La opinión pública y tantos periodistas opinólogos deberían saber que cuando se habla de la pista siria no se está excluyendo a Irán. Por el contrario, lo que se marca esa línea es el camino ideológico y fáctico del atentado y la construcción de la impunidad de ése atentado. Porque es así como ha funcionado siempre Irán, usando el brazo armado de los sirios. Hombres como Monzer al Kazar, Ibrahim al Ibrahim, que estuvieron ligados directamente al gobierno de Menem. Uno, Al Kazar, traficante de armas y drogas, ligado a la CIA y al atentado del avión de Pan Am en la localidad escocesa de Lokerbie. Y el otro, Ibrahim, el esposo de Amira Yoma, quien llegó a ocupar uno de los más altos cargos en nuestra aduana, aun sin ser argentino, sin hablar correctamente en nuestro idioma, y a sabiendas de que fue [¿era?] agente de inteligencia sirio. Todas puntas de investigación que siempre se taparon.
La muerte de Nisman levantó todas las sospechas de la opinión pública en contra de un gobierno, sobre todo de la Presidenta, a quien se acusó de entrada de todo lo sucedido, como también de no haber limpiado la lacra de los servicios de inteligencia de la Argentina. Y si es verdad que debió haber limpiado esa lacra, algo que tampoco hicieron los gobiernos anteriores, no es menos verdadero que esto nada tiene que ver, al menos desde el punto de vista jurídico, con que las acusaciones que había hecho el fiscal muerto eran ciertas. Lo que sí es cierto es que con la muerte de Nisman, sectores opositores al gobierno, políticos, de inteligencia, y privados, se salieron con la suya: ocultar, una vez más, la pista siria. No por casualidad esta denuncia y la muerte trágica del fiscal ocurren a las puertas de un juicio oral, en el que podría [debería] llegar a aparecer la punta de esta madeja de ocultamientos.

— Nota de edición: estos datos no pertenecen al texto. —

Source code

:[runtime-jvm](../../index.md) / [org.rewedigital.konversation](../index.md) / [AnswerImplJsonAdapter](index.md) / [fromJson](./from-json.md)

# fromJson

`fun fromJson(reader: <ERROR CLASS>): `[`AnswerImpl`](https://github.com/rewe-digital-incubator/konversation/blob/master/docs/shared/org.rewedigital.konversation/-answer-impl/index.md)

Su muerte fue entregarle a la sociedad, a ese 80% de la “opinión pública”, nuestro Lee Harvey Oswald.
Nisman ya no podrá hablar, ni equivocarse, ni tener algún acto fallido que pudiera haberlo llevado a nombres como Stiusso, la Policía Federal, Kanore Edul, Hadad, y hasta el mismo Menem. El odio y la sospecha han sido instalados. Y están funcionando como la fe ciega que encarna todo fundamentalismo. Algo que será muy duro de destruir. Tanto como lo describe la frase de Einstein, del comienzo de esta nota: “Es más fácil desintegrar un átomo que un prejuicio”.